Archive for the ‘Sysadmin’ Category

yum update error

Posted by Sam Monday, June 1st, 2009

Updating my CentOS box failed with a TypeError: unsubscriptable object.  (I spent far too long reading that as “unscriptable object”).  Google to the rescue — following Rowan Crane’s helpful advice led me to 

# yum clean metadata; yum update

And all was well.  Thanks!

When backslashes attack (or: rsync sucks)

Posted by Sam Friday, June 20th, 2008

We use BackupPC for our backups, both on our site and at $CLIENT. It’s a great onsite backup tool, really brilliantly done, and I recommend it to anyone who has small office multi-PC backup needs.

BackupPC can connect to clients in a variety of ways, the most useful being rsync and SMB (windows networking). All our machines are on rsync and most of $CLIENT’s are on SMB, just because it was easier to use the networking that was already set up than to install rsync on 20 machines.
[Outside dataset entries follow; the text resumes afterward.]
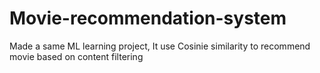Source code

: # Movie-recommendation-system
Made a same ML learning project, It use Cosinie similarity to recommend movie based on content filtering 
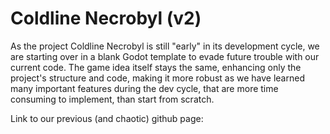 # Coldline Necrobyl (v2)

As the project Coldline Necrobyl is still "early" in its development cycle, we are starting over in a blank Godot template to evade future trouble with our current code.
The game idea itself stays the same, enhancing only the project's structure and code, making it more robust as we have learned many important features during the dev cycle, that are more time consuming to implement, than start from scratch.

Link to our previous (and chaotic) github page: 

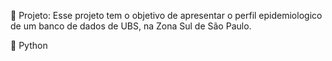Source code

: 📌 Projeto:
Esse projeto tem o objetivo de apresentar o perfil epidemiologico de um banco de dados de UBS, na Zona Sul de São Paulo.

🚀 Python

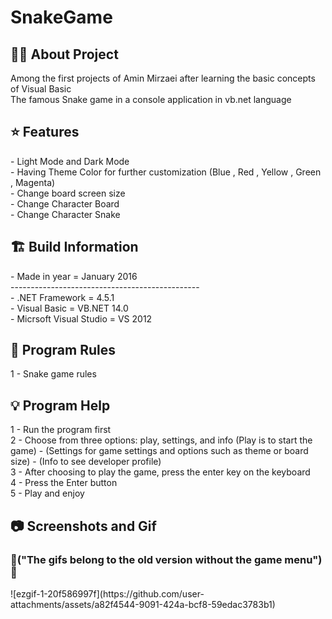 # SnakeGame

<h2> 👨‍💻 About Project</h2>
Among the first projects of Amin Mirzaei after learning the basic concepts of Visual Basic <br />
The famous Snake game in a console application in vb.net language <br />

<h2> ⭐ Features</h2>
- Light Mode and Dark Mode<br />
- Having Theme Color for further customization (Blue , Red , Yellow , Green , Magenta) <br />
- Change board screen size <br />
- Change Character Board <br />
- Change Character Snake <br />

<h2> 🏗 Build Information</h2>
- Made in year = January 2016 <br />
----------------------------------------------- <br />
- .NET Framework =  4.5.1 <br />
- Visual Basic = VB.NET 14.0 <br />
- Micrsoft Visual Studio = VS 2012 <br />


<h2> 📜 Program Rules</h2>
1 - Snake game rules <br />

<h2> 💡 Program Help</h2>
1 - Run the program first<br />
2 - Choose from three options: play, settings, and info (Play is to start the game) - (Settings for game settings and options such as theme or board size) - (Info to see developer profile) <br />
3 - After choosing to play the game, press the enter key on the keyboard <br />
4 - Press the Enter button<br />
5 - Play and enjoy <br />

<h2>📷 Screenshots and Gif</h2>
<h3>🚨("The gifs belong to the old version without the game menu")🚨</h3>
![ezgif-1-20f586997f](https://github.com/user-attachments/assets/a82f4544-9091-424a-bcf8-59edac3783b1)


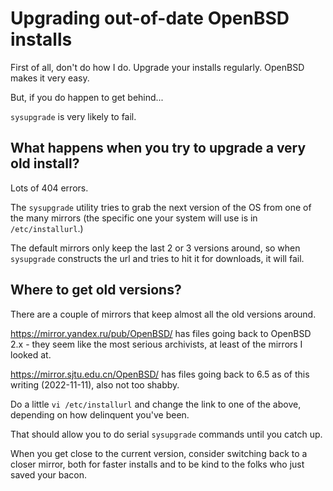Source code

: # Upgrading out-of-date OpenBSD installs


First of all, don't do how I do. 
Upgrade your installs regularly. 
OpenBSD makes it very easy.

But, if you do happen to get behind...

`sysupgrade` is very likely to fail.


## What happens when you try to upgrade a very old install?


Lots of 404 errors. 

The `sysupgrade` utility tries to grab the next version of the OS from one of the many mirrors
(the specific one your system will use is in `/etc/installurl`.)

The default mirrors only keep the last 2 or 3 versions around,
so when `sysupgrade` constructs the url and tries to hit it for downloads, it will fail.


## Where to get old versions?


There are a couple of mirrors that keep almost all the old versions around.

<https://mirror.yandex.ru/pub/OpenBSD/> 
has files going back to OpenBSD 2.x - they seem like 
the most serious archivists, at least of the mirrors I looked at.

<https://mirror.sjtu.edu.cn/OpenBSD/> 
has files going back to 6.5 as of this writing (2022-11-11), 
also not too shabby.

Do a little `vi /etc/installurl` and change the link to one of the above, 
depending on how delinquent you've been.

That should allow you to do serial `sysupgrade` commands until you catch up.

When you get close to the current version, 
consider switching back to a closer mirror, 
both for faster installs 
and to be kind to the folks who just saved your bacon.
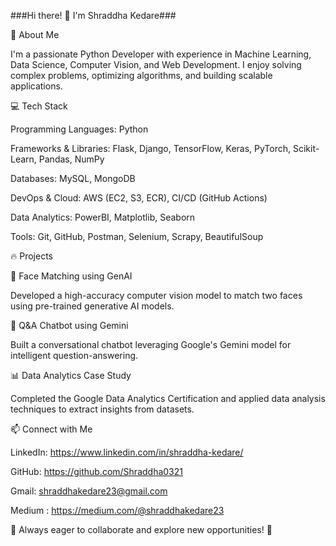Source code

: ###Hi there! 👋 I'm Shraddha Kedare###

🚀 About Me

I'm a passionate Python Developer with experience in Machine Learning, Data Science, Computer Vision, and Web Development. I enjoy solving complex problems, optimizing algorithms, and building scalable applications.

💻 Tech Stack

Programming Languages: Python

Frameworks & Libraries: Flask, Django, TensorFlow, Keras, PyTorch, Scikit-Learn, Pandas, NumPy

Databases: MySQL, MongoDB

DevOps & Cloud: AWS (EC2, S3, ECR), CI/CD (GitHub Actions)

Data Analytics: PowerBI, Matplotlib, Seaborn

Tools: Git, GitHub, Postman, Selenium, Scrapy, BeautifulSoup

🔥 Projects

🤖 Face Matching using GenAI

Developed a high-accuracy computer vision model to match two faces using pre-trained generative AI models.

💬 Q&A Chatbot using Gemini

Built a conversational chatbot leveraging Google's Gemini model for intelligent question-answering.

📊 Data Analytics Case Study

Completed the Google Data Analytics Certification and applied data analysis techniques to extract insights from datasets.

📫 Connect with Me

LinkedIn: https://www.linkedin.com/in/shraddha-kedare/

GitHub: https://github.com/Shraddha0321

Gmail: shraddhakedare23@gmail.com

Medium : https://medium.com/@shraddhakedare23


📌 Always eager to collaborate and explore new opportunities! 🚀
Recently we switched a key computer to rsync because it had been having problems with SMB. I got most of the files being backed up but there was a problem with the Documents and Settings directory, which is, um, important. So I hacked on the config files for a while and couldn’t get it to work. I eventually split all but the Documents and Settings directory into its own host so at least that stuff (accounting databases) would be being backed up.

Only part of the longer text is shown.